THE RECORDS:
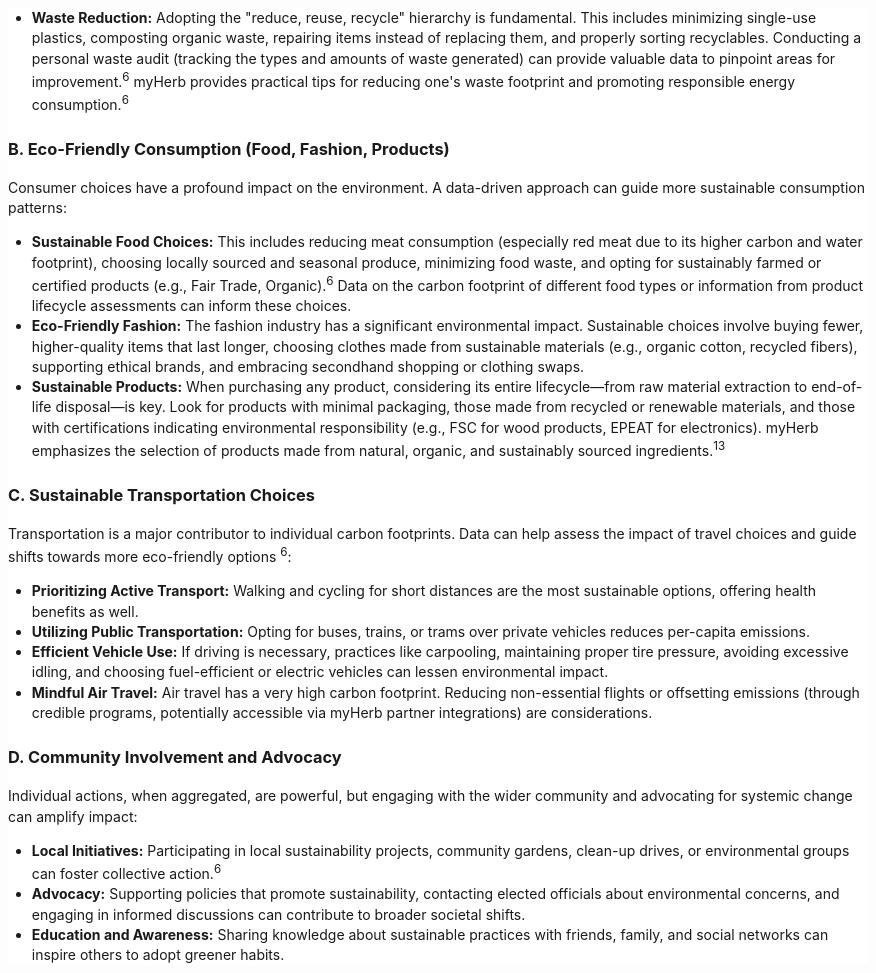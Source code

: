 * **Waste Reduction:** Adopting the "reduce, reuse, recycle" hierarchy is fundamental. This includes minimizing single-use plastics, composting organic waste, repairing items instead of replacing them, and properly sorting recyclables. Conducting a personal waste audit (tracking the types and amounts of waste generated) can provide valuable data to pinpoint areas for improvement.<sup>6</sup> myHerb provides practical tips for reducing one's waste footprint and promoting responsible energy consumption.<sup>6</sup>

### B. Eco-Friendly Consumption (Food, Fashion, Products)

Consumer choices have a profound impact on the environment. A data-driven approach can guide more sustainable consumption patterns:

* **Sustainable Food Choices:** This includes reducing meat consumption (especially red meat due to its higher carbon and water footprint), choosing locally sourced and seasonal produce, minimizing food waste, and opting for sustainably farmed or certified products (e.g., Fair Trade, Organic).<sup>6</sup> Data on the carbon footprint of different food types or information from product lifecycle assessments can inform these choices.
* **Eco-Friendly Fashion:** The fashion industry has a significant environmental impact. Sustainable choices involve buying fewer, higher-quality items that last longer, choosing clothes made from sustainable materials (e.g., organic cotton, recycled fibers), supporting ethical brands, and embracing secondhand shopping or clothing swaps.
* **Sustainable Products:** When purchasing any product, considering its entire lifecycle—from raw material extraction to end-of-life disposal—is key. Look for products with minimal packaging, those made from recycled or renewable materials, and those with certifications indicating environmental responsibility (e.g., FSC for wood products, EPEAT for electronics). myHerb emphasizes the selection of products made from natural, organic, and sustainably sourced ingredients.<sup>13</sup>

### C. Sustainable Transportation Choices

Transportation is a major contributor to individual carbon footprints. Data can help assess the impact of travel choices and guide shifts towards more eco-friendly options <sup>6</sup>:

* **Prioritizing Active Transport:** Walking and cycling for short distances are the most sustainable options, offering health benefits as well.
* **Utilizing Public Transportation:** Opting for buses, trains, or trams over private vehicles reduces per-capita emissions.
* **Efficient Vehicle Use:** If driving is necessary, practices like carpooling, maintaining proper tire pressure, avoiding excessive idling, and choosing fuel-efficient or electric vehicles can lessen environmental impact.
* **Mindful Air Travel:** Air travel has a very high carbon footprint. Reducing non-essential flights or offsetting emissions (through credible programs, potentially accessible via myHerb partner integrations) are considerations.

### D. Community Involvement and Advocacy

Individual actions, when aggregated, are powerful, but engaging with the wider community and advocating for systemic change can amplify impact:

* **Local Initiatives:** Participating in local sustainability projects, community gardens, clean-up drives, or environmental groups can foster collective action.<sup>6</sup>
* **Advocacy:** Supporting policies that promote sustainability, contacting elected officials about environmental concerns, and engaging in informed discussions can contribute to broader societal shifts.
* **Education and Awareness:** Sharing knowledge about sustainable practices with friends, family, and social networks can inspire others to adopt greener habits.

EXERCISE PROMPT: Set down exactly the lines of the material above from the one with "reduces per-capita emissions." through the end. Include both ends and nothing else.

SOLUTION TO THE EXERCISE:
* **Utilizing Public Transportation:** Opting for buses, trains, or trams over private vehicles reduces per-capita emissions.
* **Efficient Vehicle Use:** If driving is necessary, practices like carpooling, maintaining proper tire pressure, avoiding excessive idling, and choosing fuel-efficient or electric vehicles can lessen environmental impact.
* **Mindful Air Travel:** Air travel has a very high carbon footprint. Reducing non-essential flights or offsetting emissions (through credible programs, potentially accessible via myHerb partner integrations) are considerations.

### D. Community Involvement and Advocacy

Individual actions, when aggregated, are powerful, but engaging with the wider community and advocating for systemic change can amplify impact:

* **Local Initiatives:** Participating in local sustainability projects, community gardens, clean-up drives, or environmental groups can foster collective action.<sup>6</sup>
* **Advocacy:** Supporting policies that promote sustainability, contacting elected officials about environmental concerns, and engaging in informed discussions can contribute to broader societal shifts.
* **Education and Awareness:** Sharing knowledge about sustainable practices with friends, family, and social networks can inspire others to adopt greener habits.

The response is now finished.